ABOUT THIS EXERCISE: Keep to one stretch of the data below, the lines from the one with "- Entrada principal" up to and including the one with "## ✅ Qualidade de Testes e Cobertura", and return that stretch exactly.

PROVIDED MATERIAL:
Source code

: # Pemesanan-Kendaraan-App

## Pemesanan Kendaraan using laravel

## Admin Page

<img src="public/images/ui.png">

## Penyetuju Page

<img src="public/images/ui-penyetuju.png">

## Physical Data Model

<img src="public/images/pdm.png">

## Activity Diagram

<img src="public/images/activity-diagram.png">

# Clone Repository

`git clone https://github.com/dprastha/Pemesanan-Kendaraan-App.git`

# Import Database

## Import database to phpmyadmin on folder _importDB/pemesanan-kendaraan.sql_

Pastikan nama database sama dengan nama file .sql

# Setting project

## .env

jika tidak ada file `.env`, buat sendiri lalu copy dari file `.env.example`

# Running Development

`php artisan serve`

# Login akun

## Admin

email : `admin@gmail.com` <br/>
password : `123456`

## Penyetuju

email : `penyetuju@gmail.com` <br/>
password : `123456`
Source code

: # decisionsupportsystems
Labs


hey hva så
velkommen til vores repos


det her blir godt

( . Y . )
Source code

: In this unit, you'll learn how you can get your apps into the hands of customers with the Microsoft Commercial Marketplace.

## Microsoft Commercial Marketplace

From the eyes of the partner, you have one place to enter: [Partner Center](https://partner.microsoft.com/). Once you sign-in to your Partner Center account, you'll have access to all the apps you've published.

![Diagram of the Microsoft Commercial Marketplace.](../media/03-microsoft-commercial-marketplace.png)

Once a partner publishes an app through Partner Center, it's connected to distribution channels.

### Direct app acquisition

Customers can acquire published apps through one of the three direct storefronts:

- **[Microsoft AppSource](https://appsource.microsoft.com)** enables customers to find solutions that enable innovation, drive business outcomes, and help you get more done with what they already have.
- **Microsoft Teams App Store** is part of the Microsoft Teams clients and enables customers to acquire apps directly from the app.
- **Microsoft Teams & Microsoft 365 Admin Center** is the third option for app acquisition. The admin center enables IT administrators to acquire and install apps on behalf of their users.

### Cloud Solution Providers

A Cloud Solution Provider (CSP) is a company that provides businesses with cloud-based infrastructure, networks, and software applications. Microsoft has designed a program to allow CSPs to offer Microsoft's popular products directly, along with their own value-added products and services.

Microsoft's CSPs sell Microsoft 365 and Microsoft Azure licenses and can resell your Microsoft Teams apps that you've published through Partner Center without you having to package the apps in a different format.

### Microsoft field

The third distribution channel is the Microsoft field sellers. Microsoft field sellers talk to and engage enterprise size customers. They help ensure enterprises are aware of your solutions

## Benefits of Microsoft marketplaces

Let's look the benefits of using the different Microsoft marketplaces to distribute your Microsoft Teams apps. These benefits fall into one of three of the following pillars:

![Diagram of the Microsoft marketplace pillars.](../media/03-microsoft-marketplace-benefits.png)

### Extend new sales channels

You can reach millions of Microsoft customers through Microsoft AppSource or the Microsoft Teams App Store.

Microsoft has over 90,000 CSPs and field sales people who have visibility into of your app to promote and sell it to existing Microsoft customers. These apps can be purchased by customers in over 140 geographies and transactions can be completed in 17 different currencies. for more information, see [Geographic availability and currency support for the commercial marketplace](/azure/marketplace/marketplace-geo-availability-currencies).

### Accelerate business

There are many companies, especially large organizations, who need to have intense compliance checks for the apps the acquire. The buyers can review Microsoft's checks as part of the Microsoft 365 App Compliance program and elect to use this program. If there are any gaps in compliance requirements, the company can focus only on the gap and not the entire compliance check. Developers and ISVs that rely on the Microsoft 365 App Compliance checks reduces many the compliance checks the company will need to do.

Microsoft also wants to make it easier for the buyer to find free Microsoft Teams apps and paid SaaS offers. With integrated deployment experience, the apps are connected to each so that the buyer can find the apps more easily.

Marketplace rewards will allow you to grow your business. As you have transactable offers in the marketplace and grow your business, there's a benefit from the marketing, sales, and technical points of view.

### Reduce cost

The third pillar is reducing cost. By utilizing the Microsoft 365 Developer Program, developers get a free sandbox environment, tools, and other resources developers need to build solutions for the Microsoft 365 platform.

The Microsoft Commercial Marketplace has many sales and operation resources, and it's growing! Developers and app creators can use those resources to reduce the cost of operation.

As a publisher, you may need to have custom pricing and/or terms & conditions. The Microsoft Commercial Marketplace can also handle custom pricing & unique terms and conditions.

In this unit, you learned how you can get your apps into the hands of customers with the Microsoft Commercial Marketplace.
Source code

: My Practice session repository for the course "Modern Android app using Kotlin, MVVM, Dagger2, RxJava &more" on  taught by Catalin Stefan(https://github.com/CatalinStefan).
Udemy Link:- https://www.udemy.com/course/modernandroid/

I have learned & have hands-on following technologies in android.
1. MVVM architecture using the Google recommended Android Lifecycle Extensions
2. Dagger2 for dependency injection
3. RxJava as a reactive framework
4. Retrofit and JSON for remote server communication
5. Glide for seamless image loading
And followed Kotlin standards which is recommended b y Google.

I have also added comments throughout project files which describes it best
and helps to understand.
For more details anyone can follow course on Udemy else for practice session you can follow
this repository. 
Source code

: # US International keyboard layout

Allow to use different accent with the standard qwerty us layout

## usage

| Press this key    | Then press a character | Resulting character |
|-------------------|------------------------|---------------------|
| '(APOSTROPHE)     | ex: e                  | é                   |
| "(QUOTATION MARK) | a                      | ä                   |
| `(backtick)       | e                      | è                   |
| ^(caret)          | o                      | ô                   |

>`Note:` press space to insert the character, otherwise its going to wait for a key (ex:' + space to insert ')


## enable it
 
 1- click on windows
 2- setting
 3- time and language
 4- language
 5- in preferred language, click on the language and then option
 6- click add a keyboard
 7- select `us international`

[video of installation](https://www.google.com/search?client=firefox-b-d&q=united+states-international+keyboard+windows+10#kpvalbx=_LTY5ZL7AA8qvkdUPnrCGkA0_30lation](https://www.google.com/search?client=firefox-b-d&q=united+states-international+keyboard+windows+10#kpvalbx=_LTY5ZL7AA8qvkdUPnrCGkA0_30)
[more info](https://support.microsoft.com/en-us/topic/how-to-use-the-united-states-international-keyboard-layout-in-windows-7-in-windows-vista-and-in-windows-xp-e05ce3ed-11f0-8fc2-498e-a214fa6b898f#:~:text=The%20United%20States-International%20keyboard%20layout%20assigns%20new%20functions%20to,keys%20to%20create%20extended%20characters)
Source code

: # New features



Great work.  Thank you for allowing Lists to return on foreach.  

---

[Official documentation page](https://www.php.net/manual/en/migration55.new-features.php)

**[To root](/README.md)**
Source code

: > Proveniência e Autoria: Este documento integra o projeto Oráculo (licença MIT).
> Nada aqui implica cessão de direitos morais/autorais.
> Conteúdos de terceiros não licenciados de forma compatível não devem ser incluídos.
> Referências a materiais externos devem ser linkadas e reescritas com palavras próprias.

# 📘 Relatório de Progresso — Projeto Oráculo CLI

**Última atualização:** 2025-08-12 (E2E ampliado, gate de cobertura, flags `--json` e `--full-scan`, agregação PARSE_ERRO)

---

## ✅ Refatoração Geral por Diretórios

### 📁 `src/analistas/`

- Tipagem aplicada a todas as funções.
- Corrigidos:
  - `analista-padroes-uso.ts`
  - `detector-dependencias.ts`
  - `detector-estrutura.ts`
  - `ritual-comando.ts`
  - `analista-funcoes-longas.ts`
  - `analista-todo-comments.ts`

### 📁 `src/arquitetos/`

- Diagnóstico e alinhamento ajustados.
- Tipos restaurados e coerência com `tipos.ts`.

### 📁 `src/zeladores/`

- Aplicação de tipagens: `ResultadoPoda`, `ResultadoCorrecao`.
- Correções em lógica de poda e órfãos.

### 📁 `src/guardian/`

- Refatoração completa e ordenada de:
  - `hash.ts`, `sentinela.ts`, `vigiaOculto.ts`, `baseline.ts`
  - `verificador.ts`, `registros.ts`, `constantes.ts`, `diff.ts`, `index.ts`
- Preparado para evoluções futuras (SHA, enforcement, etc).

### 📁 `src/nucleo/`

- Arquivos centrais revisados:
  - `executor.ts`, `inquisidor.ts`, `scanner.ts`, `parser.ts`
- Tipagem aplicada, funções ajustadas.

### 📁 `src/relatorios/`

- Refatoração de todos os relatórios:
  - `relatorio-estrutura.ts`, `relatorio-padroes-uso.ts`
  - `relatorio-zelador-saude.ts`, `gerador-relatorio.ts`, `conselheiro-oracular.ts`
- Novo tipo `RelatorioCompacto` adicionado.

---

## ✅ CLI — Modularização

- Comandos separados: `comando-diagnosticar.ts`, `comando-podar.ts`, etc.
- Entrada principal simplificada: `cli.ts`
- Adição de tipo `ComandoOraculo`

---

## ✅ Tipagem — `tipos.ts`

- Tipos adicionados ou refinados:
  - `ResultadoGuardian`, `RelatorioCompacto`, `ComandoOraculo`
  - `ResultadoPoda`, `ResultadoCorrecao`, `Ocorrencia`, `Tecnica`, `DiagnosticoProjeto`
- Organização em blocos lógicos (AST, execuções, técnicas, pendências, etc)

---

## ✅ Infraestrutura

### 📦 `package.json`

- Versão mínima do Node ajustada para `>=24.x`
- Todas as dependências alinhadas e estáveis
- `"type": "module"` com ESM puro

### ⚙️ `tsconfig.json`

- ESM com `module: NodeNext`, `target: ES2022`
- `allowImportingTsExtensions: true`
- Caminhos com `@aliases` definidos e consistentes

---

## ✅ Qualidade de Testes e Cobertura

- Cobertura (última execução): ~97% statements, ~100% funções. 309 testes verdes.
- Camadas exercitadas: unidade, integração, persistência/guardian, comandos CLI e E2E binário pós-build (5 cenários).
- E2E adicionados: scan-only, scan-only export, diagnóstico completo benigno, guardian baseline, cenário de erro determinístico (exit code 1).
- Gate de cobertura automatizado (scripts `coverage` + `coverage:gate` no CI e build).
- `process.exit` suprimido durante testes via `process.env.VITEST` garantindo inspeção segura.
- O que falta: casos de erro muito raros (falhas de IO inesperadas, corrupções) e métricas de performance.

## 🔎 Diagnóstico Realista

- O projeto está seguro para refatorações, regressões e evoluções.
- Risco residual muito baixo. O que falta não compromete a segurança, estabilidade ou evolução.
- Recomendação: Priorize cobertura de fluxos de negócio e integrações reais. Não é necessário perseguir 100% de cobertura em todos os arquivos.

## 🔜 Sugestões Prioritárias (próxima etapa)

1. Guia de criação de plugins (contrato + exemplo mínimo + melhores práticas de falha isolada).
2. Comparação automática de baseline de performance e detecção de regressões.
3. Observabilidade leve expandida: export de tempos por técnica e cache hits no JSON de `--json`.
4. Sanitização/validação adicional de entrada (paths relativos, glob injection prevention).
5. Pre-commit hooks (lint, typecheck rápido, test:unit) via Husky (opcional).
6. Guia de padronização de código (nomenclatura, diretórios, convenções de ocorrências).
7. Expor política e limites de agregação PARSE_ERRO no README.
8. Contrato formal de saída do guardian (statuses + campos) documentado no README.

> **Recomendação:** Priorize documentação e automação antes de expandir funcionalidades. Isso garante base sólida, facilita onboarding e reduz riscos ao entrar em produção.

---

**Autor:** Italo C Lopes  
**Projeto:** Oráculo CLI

RESPONSE BOX:
- Entrada principal simplificada: `cli.ts`
- Adição de tipo `ComandoOraculo`

---

## ✅ Tipagem — `tipos.ts`

- Tipos adicionados ou refinados:
  - `ResultadoGuardian`, `RelatorioCompacto`, `ComandoOraculo`
  - `ResultadoPoda`, `ResultadoCorrecao`, `Ocorrencia`, `Tecnica`, `DiagnosticoProjeto`
- Organização em blocos lógicos (AST, execuções, técnicas, pendências, etc)

---

## ✅ Infraestrutura

### 📦 `package.json`

- Versão mínima do Node ajustada para `>=24.x`
- Todas as dependências alinhadas e estáveis
- `"type": "module"` com ESM puro

### ⚙️ `tsconfig.json`

- ESM com `module: NodeNext`, `target: ES2022`
- `allowImportingTsExtensions: true`
- Caminhos com `@aliases` definidos e consistentes

---

## ✅ Qualidade de Testes e Cobertura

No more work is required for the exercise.